Smart materials and new technologies are the future of manufacturing. But the key to this evolution will be a new type of broker who understands these new technologies and can explain to potential investors the new business models that they enable.

The problem currently is that private equity funders, banks and parent company funders used to backing traditional manufacturing often lack understanding of emerging technologies. This is a serious issue because techniques such as 3D printing and smart materials like graphene present big opportunities for manufacturers.

These technologies offer businesses the chance to capitalise on flexible, agile manufacturing systems and get products to market quickly. Taking an agile approach and manufacturing products close to your markets means you can respond quickly to changing demand or offer mass customisation. This means you can hold less stock and eliminates or reduces some of the risks in outsourcing manufacturing to the other side of the world.

Agile manufacturing meets the needs of increasingly well-informed customers. With access to the internet and mobile media, they are aware of new products and technology trends globally. This informs their buying decisions and manufacturers must adapt more quickly than previously.

Following the distributed approach, the manufacturer could develop a new product and produce it in batches as small as a single item. If the product succeeds, they could use a network of other manufacturers to meet the demand – sourcing them from the internet cloud and sending them the source code they need to produce the product under licence.

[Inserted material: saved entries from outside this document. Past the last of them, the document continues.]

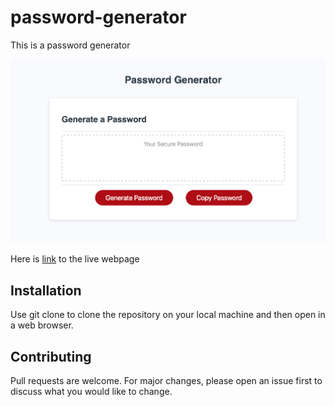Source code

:# password-generator

This is a password generator

![This password generator includes a button to generate a password and a button to copy the password to the clipboard. THe user gets to choose how long the password is and the type of characters that are used.](./assets/demo/screenshot.png)

Here is [link](https://seanscraig.github.io/password-generator) to the live webpage

## Installation

Use git clone to clone the repository on your local machine and then open in a web browser.

## Contributing
Pull requests are welcome. For major changes, please open an issue first to discuss what you would like to change.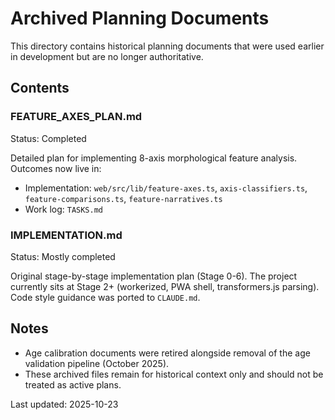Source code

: # Archived Planning Documents

This directory contains historical planning documents that were used earlier in development but are no longer authoritative.

## Contents

### FEATURE_AXES_PLAN.md
Status: Completed

Detailed plan for implementing 8-axis morphological feature analysis. Outcomes now live in:
- Implementation: `web/src/lib/feature-axes.ts`, `axis-classifiers.ts`, `feature-comparisons.ts`, `feature-narratives.ts`
- Work log: `TASKS.md`

### IMPLEMENTATION.md
Status: Mostly completed

Original stage-by-stage implementation plan (Stage 0-6). The project currently sits at Stage 2+ (workerized, PWA shell, transformers.js parsing). Code style guidance was ported to `CLAUDE.md`.

## Notes
- Age calibration documents were retired alongside removal of the age validation pipeline (October 2025).
- These archived files remain for historical context only and should not be treated as active plans.

Last updated: 2025-10-23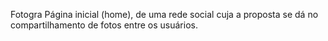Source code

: Fotogra
Página inicial (home), de uma rede social cuja a proposta se dá no compartilhamento de fotos entre os usuários.
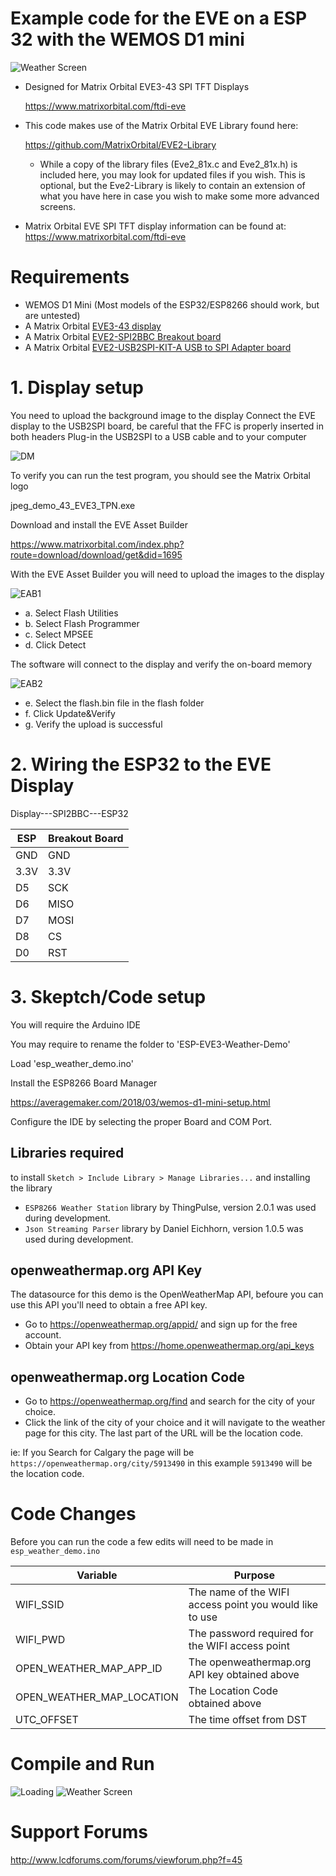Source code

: # Example code for the EVE on a ESP 32 with the WEMOS D1 mini

![Weather Screen](/images/Demo1.jpg)

- Designed for Matrix Orbital EVE3-43 SPI TFT Displays

  https://www.matrixorbital.com/ftdi-eve

- This code makes use of the Matrix Orbital EVE Library found here: 

  https://github.com/MatrixOrbital/EVE2-Library

  - While a copy of the library files (Eve2_81x.c and Eve2_81x.h) is included here, you may look for updated
    files if you wish.  This is optional, but the Eve2-Library is likely to contain an extension of what you
    have here in case you wish to make some more advanced screens.

- Matrix Orbital EVE SPI TFT display information can be found at: https://www.matrixorbital.com/ftdi-eve

# Requirements 

- WEMOS D1 Mini (Most models of the ESP32/ESP8266 should work, but are untested)
- A Matrix Orbital [EVE3-43 display](https://www.matrixorbital.com/eve3-43a)
- A Matrix Orbital [EVE2-SPI2BBC Breakout board](https://www.matrixorbital.com/EVE2-SPI2BBC)
- A Matrix Orbital [EVE2-USB2SPI-KIT-A USB to SPI Adapter board](https://www.matrixorbital.com/eve2-usb2spi-kit-a)


# 1. Display setup

You need to upload the background image to the display
Connect the EVE display to the USB2SPI board, be careful that the FFC is properly inserted in both headers
Plug-in the USB2SPI to a USB cable and to your computer

![DM](/images/USB2SPI_Device_Manager.png)

To verify you can run the test program, you should see the Matrix Orbital logo

jpeg_demo_43_EVE3_TPN.exe


Download and install the EVE Asset Builder

https://www.matrixorbital.com/index.php?route=download/download/get&did=1695

With the EVE Asset Builder you will need to upload the images to the display

![EAB1](/images/EAB-1.png)

* a. Select Flash Utilities
* b. Select Flash Programmer
* c. Select MPSEE
* d. Click Detect

The software will connect to the display and verify the on-board memory

![EAB2](/images/EAB-2.png)

* e. Select the flash.bin file in the flash folder
* f. Click Update&Verify
* g. Verify the upload is successful


# 2. Wiring the ESP32 to the EVE Display

Display---SPI2BBC---ESP32


|ESP|Breakout Board|
|-|-|
|GND|GND|
|3.3V|3.3V|
|D5|SCK|
|D6|MISO|
|D7|MOSI|
|D8|CS|
|D0|RST|

# 3. Skeptch/Code setup

You will require the Arduino IDE

You may require to rename the folder to 'ESP-EVE3-Weather-Demo'

Load 'esp_weather_demo.ino'

Install the ESP8266 Board Manager

https://averagemaker.com/2018/03/wemos-d1-mini-setup.html

Configure the IDE by selecting the proper Board and COM Port.

## Libraries required

to install `Sketch > Include Library > Manage Libraries...` and installing the library

- `ESP8266 Weather Station` library by ThingPulse, version 2.0.1 was used during development. 
- `Json Streaming Parser` library by Daniel Eichhorn, version 1.0.5 was used during development. 

## openweathermap.org API Key
The datasource for this demo is the OpenWeatherMap API, befoure you can use this API you'll need to obtain a free API key. 

- Go to https://openweathermap.org/appid/ and sign up for the free account. 
- Obtain your API key from https://home.openweathermap.org/api_keys

## openweathermap.org Location Code

- Go to https://openweathermap.org/find and search for the city of your choice.
- Click the link of the city of your choice and it will navigate to the weather page for this city. The last part of the URL will be the location code.

ie: If you Search for Calgary the page will be `https://openweathermap.org/city/5913490` in this example `5913490` will be the location code. 

# Code Changes

Before you can run the code a few edits will need to be made in `esp_weather_demo.ino`

|Variable|Purpose|
|-|-|
|WIFI_SSID|The name of the WIFI access point you would like to use|
|WIFI_PWD|The password required for the WIFI access point|
|OPEN_WEATHER_MAP_APP_ID|The openweathermap.org API key obtained above|
|OPEN_WEATHER_MAP_LOCATION|The Location Code obtained above|
|UTC_OFFSET|The time offset from DST|

# Compile and Run

![Loading](/images/Demo2.jpg)
![Weather Screen](/images/Demo1.jpg)

# Support Forums
  
  http://www.lcdforums.com/forums/viewforum.php?f=45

These sorts of innovations are already happening. For example, the aerospace industry is using 3D printing technology to reduce material content and speed up manufacturing for complex components.

The challenge for manufacturers who are embracing these sorts of opportunities is finding investors with the expertise to assess their potential – particularly as investors remain risk-averse.

If investors and manufacturers can get together behind new adaptable approaches to high-value manufacturing, there will be other knock-on benefits. These range from improved cash flow to re-shoring of manufacturing operations.

I’ve seen first-hand on Arup projects how manufacturing close to a customer in the UK has enabled businesses to be more reactive and resilient – with a resulting cash benefit. And I’m confident that if more investors can be matched with manufacturers taking these smart, adaptable approaches then the sector will prosper.